BEGIN
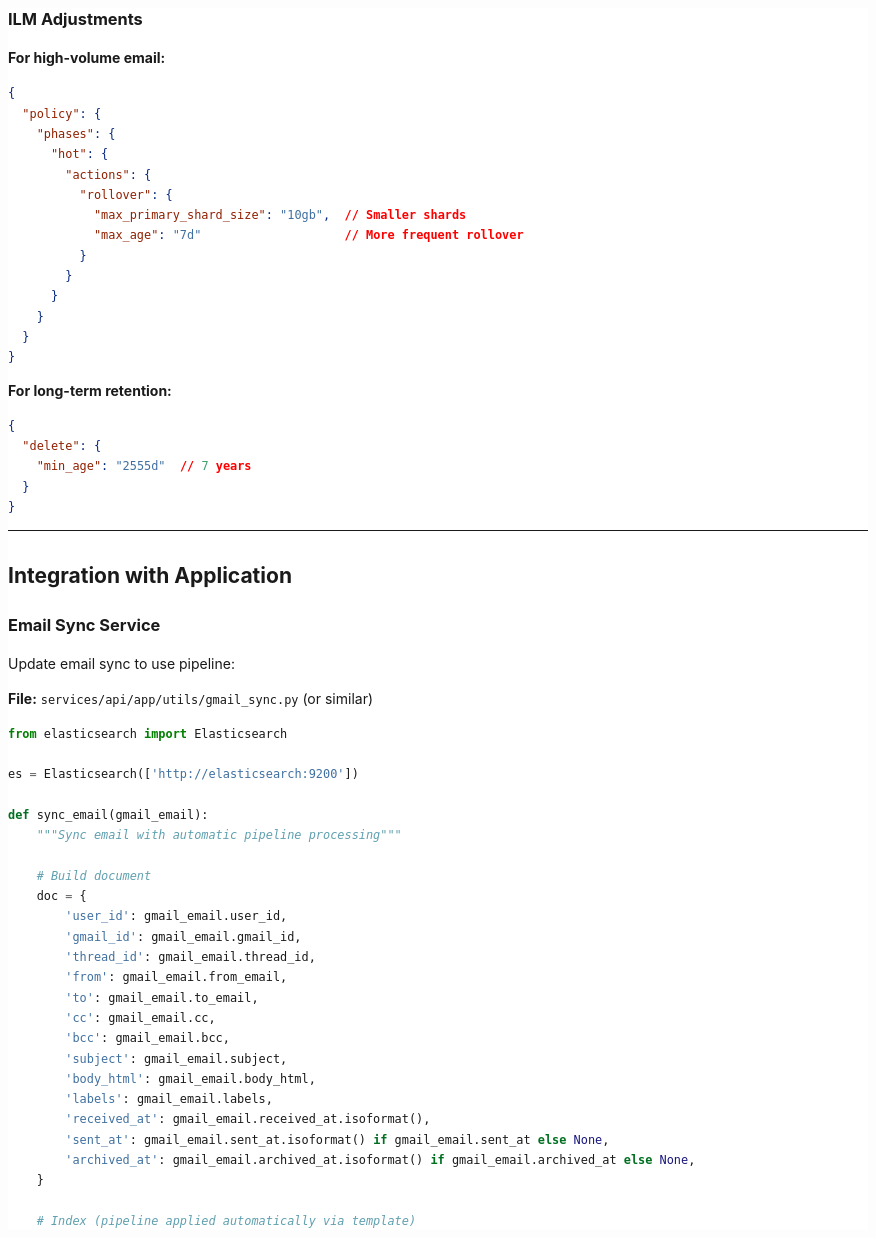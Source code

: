 ### ILM Adjustments

**For high-volume email:**
```json
{
  "policy": {
    "phases": {
      "hot": {
        "actions": {
          "rollover": {
            "max_primary_shard_size": "10gb",  // Smaller shards
            "max_age": "7d"                    // More frequent rollover
          }
        }
      }
    }
  }
}
```

**For long-term retention:**
```json
{
  "delete": {
    "min_age": "2555d"  // 7 years
  }
}
```

---

## Integration with Application

### Email Sync Service

Update email sync to use pipeline:

**File:** `services/api/app/utils/gmail_sync.py` (or similar)

```python
from elasticsearch import Elasticsearch

es = Elasticsearch(['http://elasticsearch:9200'])

def sync_email(gmail_email):
    """Sync email with automatic pipeline processing"""
    
    # Build document
    doc = {
        'user_id': gmail_email.user_id,
        'gmail_id': gmail_email.gmail_id,
        'thread_id': gmail_email.thread_id,
        'from': gmail_email.from_email,
        'to': gmail_email.to_email,
        'cc': gmail_email.cc,
        'bcc': gmail_email.bcc,
        'subject': gmail_email.subject,
        'body_html': gmail_email.body_html,
        'labels': gmail_email.labels,
        'received_at': gmail_email.received_at.isoformat(),
        'sent_at': gmail_email.sent_at.isoformat() if gmail_email.sent_at else None,
        'archived_at': gmail_email.archived_at.isoformat() if gmail_email.archived_at else None,
    }
    
    # Index (pipeline applied automatically via template)
```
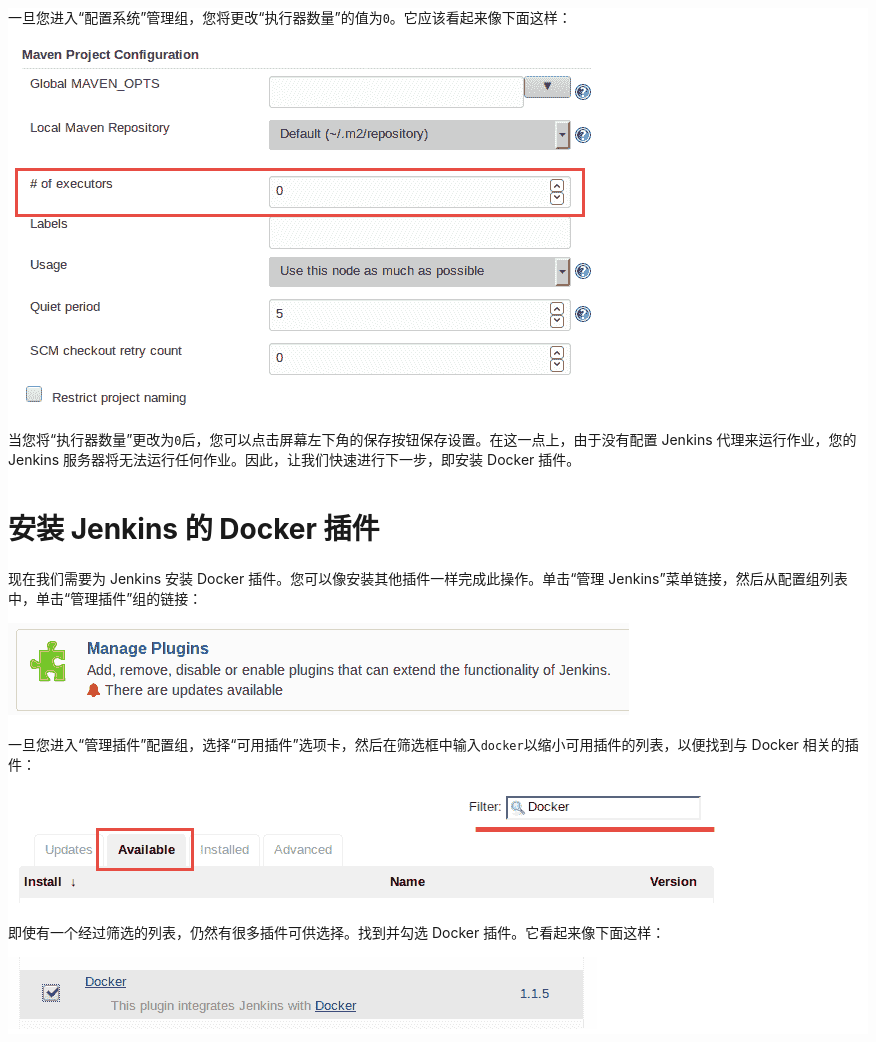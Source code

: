 一旦您进入“配置系统”管理组，您将更改“执行器数量”的值为`0`。它应该看起来像下面这样：

![](img/930fbb65-4fa9-4fd7-b80e-7166516f870c.png)

当您将“执行器数量”更改为`0`后，您可以点击屏幕左下角的保存按钮保存设置。在这一点上，由于没有配置 Jenkins 代理来运行作业，您的 Jenkins 服务器将无法运行任何作业。因此，让我们快速进行下一步，即安装 Docker 插件。

# 安装 Jenkins 的 Docker 插件

现在我们需要为 Jenkins 安装 Docker 插件。您可以像安装其他插件一样完成此操作。单击“管理 Jenkins”菜单链接，然后从配置组列表中，单击“管理插件”组的链接：

![](img/b844e146-e6c0-45f3-9795-d35802f31383.png)

一旦您进入“管理插件”配置组，选择“可用插件”选项卡，然后在筛选框中输入`docker`以缩小可用插件的列表，以便找到与 Docker 相关的插件：

![](img/8ac3ae3c-383f-4ec3-8cfe-de0d89fe93f2.png)

即使有一个经过筛选的列表，仍然有很多插件可供选择。找到并勾选 Docker 插件。它看起来像下面这样：

![](img/a78b0276-360d-4e6c-aaeb-686e4b69ef4e.png)
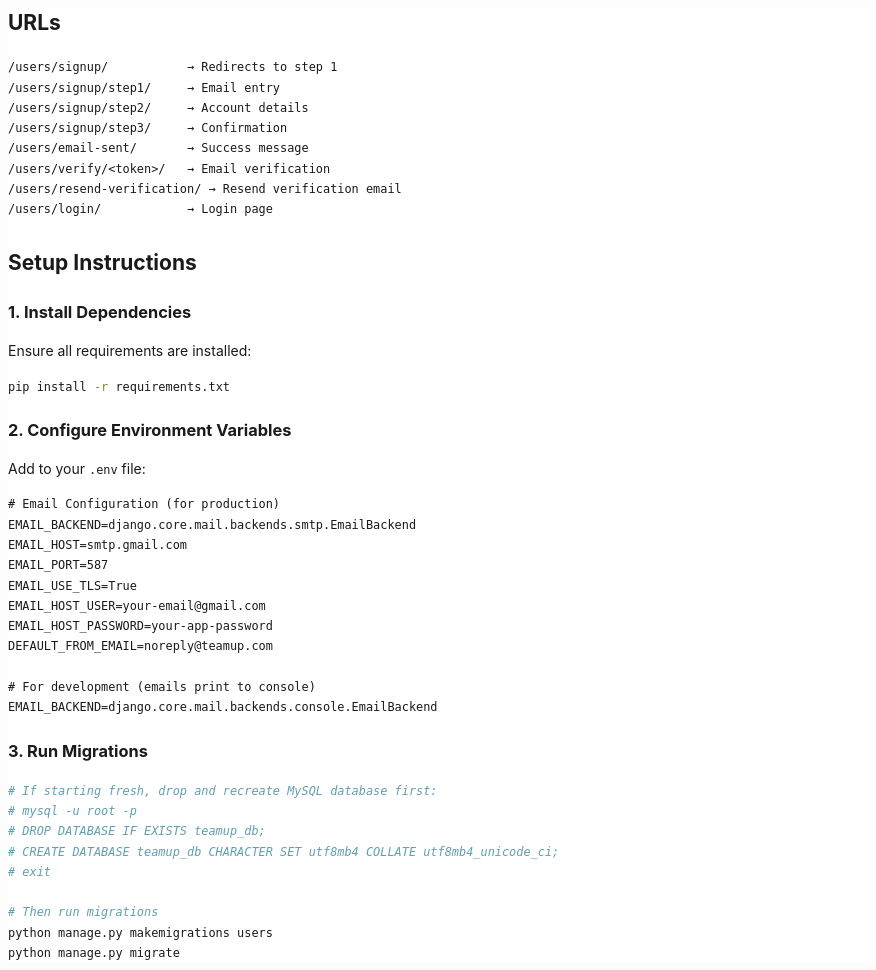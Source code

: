 ## URLs

```
/users/signup/           → Redirects to step 1
/users/signup/step1/     → Email entry
/users/signup/step2/     → Account details
/users/signup/step3/     → Confirmation
/users/email-sent/       → Success message
/users/verify/<token>/   → Email verification
/users/resend-verification/ → Resend verification email
/users/login/            → Login page
```

## Setup Instructions

### 1. Install Dependencies

Ensure all requirements are installed:

```bash
pip install -r requirements.txt
```

### 2. Configure Environment Variables

Add to your `.env` file:

```env
# Email Configuration (for production)
EMAIL_BACKEND=django.core.mail.backends.smtp.EmailBackend
EMAIL_HOST=smtp.gmail.com
EMAIL_PORT=587
EMAIL_USE_TLS=True
EMAIL_HOST_USER=your-email@gmail.com
EMAIL_HOST_PASSWORD=your-app-password
DEFAULT_FROM_EMAIL=noreply@teamup.com

# For development (emails print to console)
EMAIL_BACKEND=django.core.mail.backends.console.EmailBackend
```

### 3. Run Migrations

```bash
# If starting fresh, drop and recreate MySQL database first:
# mysql -u root -p
# DROP DATABASE IF EXISTS teamup_db;
# CREATE DATABASE teamup_db CHARACTER SET utf8mb4 COLLATE utf8mb4_unicode_ci;
# exit

# Then run migrations
python manage.py makemigrations users
python manage.py migrate
```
END
▶ [Problem description] Retype the listing exactly. Leave out its pictures.

▶ [The answer]
Source code

: ### ILM Adjustments

**For high-volume email:**
```json
{
  "policy": {
    "phases": {
      "hot": {
        "actions": {
          "rollover": {
            "max_primary_shard_size": "10gb",  // Smaller shards
            "max_age": "7d"                    // More frequent rollover
          }
        }
      }
    }
  }
}
```

**For long-term retention:**
```json
{
  "delete": {
    "min_age": "2555d"  // 7 years
  }
}
```

---

## Integration with Application

### Email Sync Service

Update email sync to use pipeline:

**File:** `services/api/app/utils/gmail_sync.py` (or similar)

```python
from elasticsearch import Elasticsearch

es = Elasticsearch(['http://elasticsearch:9200'])

def sync_email(gmail_email):
    """Sync email with automatic pipeline processing"""
    
    # Build document
    doc = {
        'user_id': gmail_email.user_id,
        'gmail_id': gmail_email.gmail_id,
        'thread_id': gmail_email.thread_id,
        'from': gmail_email.from_email,
        'to': gmail_email.to_email,
        'cc': gmail_email.cc,
        'bcc': gmail_email.bcc,
        'subject': gmail_email.subject,
        'body_html': gmail_email.body_html,
        'labels': gmail_email.labels,
        'received_at': gmail_email.received_at.isoformat(),
        'sent_at': gmail_email.sent_at.isoformat() if gmail_email.sent_at else None,
        'archived_at': gmail_email.archived_at.isoformat() if gmail_email.archived_at else None,
    }
    
    # Index (pipeline applied automatically via template)
```
Source code

: 一旦您进入“配置系统”管理组，您将更改“执行器数量”的值为`0`。它应该看起来像下面这样：

![](img/930fbb65-4fa9-4fd7-b80e-7166516f870c.png)

当您将“执行器数量”更改为`0`后，您可以点击屏幕左下角的保存按钮保存设置。在这一点上，由于没有配置 Jenkins 代理来运行作业，您的 Jenkins 服务器将无法运行任何作业。因此，让我们快速进行下一步，即安装 Docker 插件。

# 安装 Jenkins 的 Docker 插件

现在我们需要为 Jenkins 安装 Docker 插件。您可以像安装其他插件一样完成此操作。单击“管理 Jenkins”菜单链接，然后从配置组列表中，单击“管理插件”组的链接：

![](img/b844e146-e6c0-45f3-9795-d35802f31383.png)

一旦您进入“管理插件”配置组，选择“可用插件”选项卡，然后在筛选框中输入`docker`以缩小可用插件的列表，以便找到与 Docker 相关的插件：

![](img/8ac3ae3c-383f-4ec3-8cfe-de0d89fe93f2.png)

即使有一个经过筛选的列表，仍然有很多插件可供选择。找到并勾选 Docker 插件。它看起来像下面这样：

![](img/a78b0276-360d-4e6c-aaeb-686e4b69ef4e.png)
Source code

: ## URLs

```
/users/signup/           → Redirects to step 1
/users/signup/step1/     → Email entry
/users/signup/step2/     → Account details
/users/signup/step3/     → Confirmation
/users/email-sent/       → Success message
/users/verify/<token>/   → Email verification
/users/resend-verification/ → Resend verification email
/users/login/            → Login page
```

## Setup Instructions

### 1. Install Dependencies

Ensure all requirements are installed:

```bash
pip install -r requirements.txt
```

### 2. Configure Environment Variables

Add to your `.env` file:

```env
# Email Configuration (for production)
EMAIL_BACKEND=django.core.mail.backends.smtp.EmailBackend
EMAIL_HOST=smtp.gmail.com
EMAIL_PORT=587
EMAIL_USE_TLS=True
EMAIL_HOST_USER=your-email@gmail.com
EMAIL_HOST_PASSWORD=your-app-password
DEFAULT_FROM_EMAIL=noreply@teamup.com

# For development (emails print to console)
EMAIL_BACKEND=django.core.mail.backends.console.EmailBackend
```

### 3. Run Migrations

```bash
# If starting fresh, drop and recreate MySQL database first:
# mysql -u root -p
# DROP DATABASE IF EXISTS teamup_db;
# CREATE DATABASE teamup_db CHARACTER SET utf8mb4 COLLATE utf8mb4_unicode_ci;
# exit

# Then run migrations
python manage.py makemigrations users
python manage.py migrate
```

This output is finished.